Cerca de 120 mil pessoas permanecem desalojadas em Cuba após passagem de furacão

Cerca de 120 mil pessoas permanecem abrigadas em centros de evacuação ou com familiares em Cuba, após a passagem do furacão Melissa pela costa leste da ilha, na quarta-feira passada, segundo dados preliminares.

© EPA/Ernesto Mastrascusa

A informação foi revelada na segunda-feira durante uma reunião do Conselho de Defesa Nacional, o órgão máximo de gestão de crises e catástrofes, liderado pelo Presidente Miguel Díaz-Canel e que se tem reunido diariamente nos últimos dias.

De acordo com um balanço divulgado pela Presidência cubana, o furacão danificou quase 45.300 casas, 461 instalações do setor da saúde – incluindo hospitais, e policlínicas – e 1.552 escolas, das quais 200 já foram reparadas.

A governadora da província de Granma (sul), Yanetsy Terry, disse que os danos mais severos se concentraram no município de Río Cauto, onde as fortes inundações provocadas pela cheia do maior rio de Cuba começaram entretanto a recuar.

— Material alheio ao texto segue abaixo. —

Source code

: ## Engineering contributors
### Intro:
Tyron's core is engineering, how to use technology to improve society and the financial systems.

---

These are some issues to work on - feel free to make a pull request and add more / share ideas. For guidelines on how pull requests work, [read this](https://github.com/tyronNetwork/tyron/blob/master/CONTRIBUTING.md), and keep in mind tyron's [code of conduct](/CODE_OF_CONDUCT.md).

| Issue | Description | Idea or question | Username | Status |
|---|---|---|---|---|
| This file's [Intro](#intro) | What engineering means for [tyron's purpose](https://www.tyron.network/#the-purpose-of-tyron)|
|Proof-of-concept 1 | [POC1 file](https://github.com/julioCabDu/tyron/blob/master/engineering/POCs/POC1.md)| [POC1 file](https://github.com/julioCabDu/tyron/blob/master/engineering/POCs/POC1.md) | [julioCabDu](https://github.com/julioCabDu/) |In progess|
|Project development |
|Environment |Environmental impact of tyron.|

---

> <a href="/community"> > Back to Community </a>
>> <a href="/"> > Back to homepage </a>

O fornecimento de energia elétrica está a começar a ser restabelecido na província de Las Tunas (sul), onde a energia já atingiu 94,5% dos clientes, enquanto o progresso é mais lento nas restantes áreas afetadas pelo furacão.

Na agricultura, foram reportados danos preliminares em 78.700 hectares, dos quais mais de metade são plantações de banana.

O Melissa atravessou a costa leste de Cuba durante sete horas como um furacão de categoria 3 na escala de Saffir-Simpson (cujo valor máximo é 5), com ventos de até 200 quilómetros por hora e precipitação acumulada de até 400 milímetros.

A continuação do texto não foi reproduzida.